For example, during this year's gala, Duan Yu from Northeast China described the frustrations of her mobile life in her song Moving Home and expressed her longing for a steady job and home. In his song Payslip, Yan Qingjun describes how he was trapped between the anticipation of a payslip and his anguish that the payslip has restricted his life.
Both working in Suzhou, Duan and Yan are part of an active community called Suzhou Migrant Workers' Home, where their group comes together to compose songs and create stage dramas for their community of migrants. Besides performances, the home also offers a free reading rooms, various interest groups, legal consulting and - most importantly, according to its founder Quan Guirong - a chance for otherwise lonely workers to share their feelings and working experiences in a place where they feel at home.
"After coming here, people have become more active and optimistic - and more confident with their group identity," Quan says.
After traveling to a dozen cities and working a dozen jobs, Quan hit upon the idea of establishing a workers' home in 2003. He himself had craved a more fulfilling life and a sense of belonging. But a lack of funds forced him to put aside the idea until 2008, when he put together 40,000 yuan to launch a reading room in Suzhou. Later he won financial support from Oxfam that has enabled him to expand the project.
The Hong Kong-based NGO now financially supports 12 migrant-worker service institutions in major coastal provinces. According to their statistics, by founding their own art troupes and publishing magazines and music albums, these institutions have provided cultural services to more than 1 million migrant workers.
In addition to meeting growing needs for self-expression and development, these institutions help migrants integrate and find their place in the community, says Lu Meihua, Oxfam's livelihood assistance program officer.
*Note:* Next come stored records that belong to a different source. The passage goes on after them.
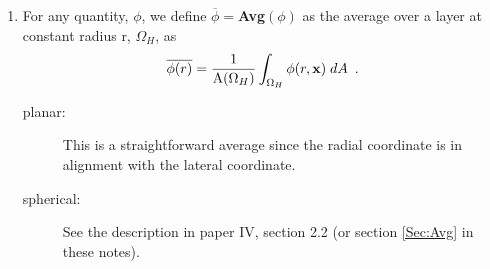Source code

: \begin{enumerate}

\item For any quantity, $\phi$, we define $\overline{\phi} = ${\bf Avg}$(\phi)$
as the average over a layer at constant radius r, $\Omega_H$, as
\begin{equation}
\overline{\phi(r)}
= \frac{1}{\mathrm{A}(\Omega_H)}\int_{\Omega_H} \phi(r,{\bf x}) \; dA \enskip .
\end{equation}
\begin{description}
\item[planar:] This is a straightforward average since the radial coordinate is 
in alignment with the lateral coordinate.
\item[spherical:] See the description in paper IV, section 2.2 
(or section \ref{Sec:Avg} in these notes).
\end{description}


\end{enumerate}
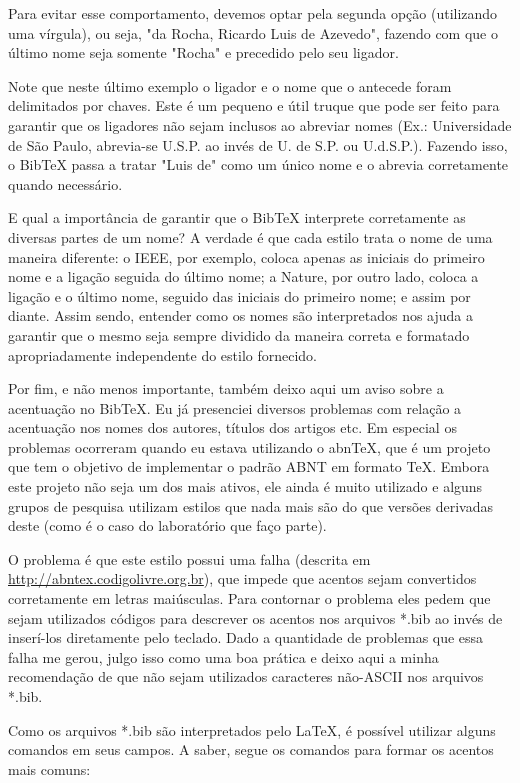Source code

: \begin{anexosenv}
Para evitar esse comportamento, devemos optar pela segunda opção (utilizando uma vírgula), ou seja, "da Rocha, Ricardo {Luis de} Azevedo"{}, fazendo com que o último nome seja somente "Rocha"{} e precedido pelo seu ligador.

Note que neste último exemplo o ligador e o nome que o antecede foram delimitados por chaves. Este é um pequeno e útil truque que pode ser feito para garantir que os ligadores não sejam inclusos ao abreviar nomes (Ex.: Universidade de São Paulo, abrevia-se U.S.P. ao invés de U. de S.P. ou U.d.S.P.). Fazendo isso, o BibTeX passa a tratar "Luis de"{} como um único nome e o abrevia corretamente quando necessário.

E qual a importância de garantir que o BibTeX interprete corretamente as diversas partes de um nome? A verdade é que cada estilo trata o nome de uma maneira diferente: o IEEE, por exemplo, coloca apenas as iniciais do primeiro nome e a ligação seguida do último nome; a Nature, por outro lado, coloca a ligação e o último nome, seguido das iniciais do primeiro nome; e assim por diante. Assim sendo, entender como os nomes são interpretados nos ajuda a garantir que o mesmo seja sempre dividido da maneira correta e formatado apropriadamente independente do estilo fornecido.

Por fim, e não menos importante, também deixo aqui um aviso sobre a acentuação no BibTeX. Eu já presenciei diversos problemas com relação a acentuação nos nomes dos autores, títulos dos artigos etc. Em especial os problemas ocorreram quando eu estava utilizando o abnTeX, que é um projeto que tem o objetivo de implementar o padrão ABNT em formato TeX. Embora este projeto não seja um dos mais ativos, ele ainda é muito utilizado e alguns grupos de pesquisa utilizam estilos que nada mais são do que versões derivadas deste (como é o caso do laboratório que faço parte).

O problema é que este estilo possui uma falha (descrita em \href{http://abntex.codigolivre.org.br/node5.html}{http://abntex.codigolivre.org.br}), que impede que acentos sejam convertidos corretamente em letras maiúsculas. Para contornar o problema eles pedem que sejam utilizados códigos para descrever os acentos nos arquivos *.bib ao invés de inserí-los diretamente pelo teclado. Dado a quantidade de problemas que essa falha me gerou, julgo isso como uma boa prática e deixo aqui a minha recomendação de que não sejam utilizados caracteres não-ASCII nos arquivos *.bib.

Como os arquivos *.bib são interpretados pelo LaTeX, é possível utilizar alguns comandos em seus campos. A saber, segue os comandos para formar os acentos mais comuns:
\\
\\
\\




\end{anexosenv}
Some of these institutions are also winning support from local governments. For example, Suzhou officials have provided the migrant workers' home there with free space. The local government has also started to buy their services, such as hiring them for community weekend film-screening events.
Some migrant workers in neighboring cities have regularly traveled to these places to enjoy the good company and a sense of home. Some frequently ask Quan to expand the services to their cities. That's why, even though private and public support has helped them toward a sustainable future, Quan still wants to "do bigger and better".
One good example might be Sun Heng's art troupe, now called the New Worker Art Troupe, which has evolved from its original base in the capital's Picun neighborhood into a complex of service institutions for migrants.
In 2005, the troupe released its first album. With the royalty income, 75,000 yuan, the group founded a school that now has nearly 500 students, all children of migrants from across the country. Now known as the Beijing workers' home, their main undertakings have included a chain store selling cheap second-hand commodities, a training center, a migrant-worker culture museum and a theater.
Just like the annual gala show, Sun says, all these efforts are designed to create a new culture of labor and call on people to respect the value of labor.
"But one institution's power is limited. We need numerous workers' homes," Sun says.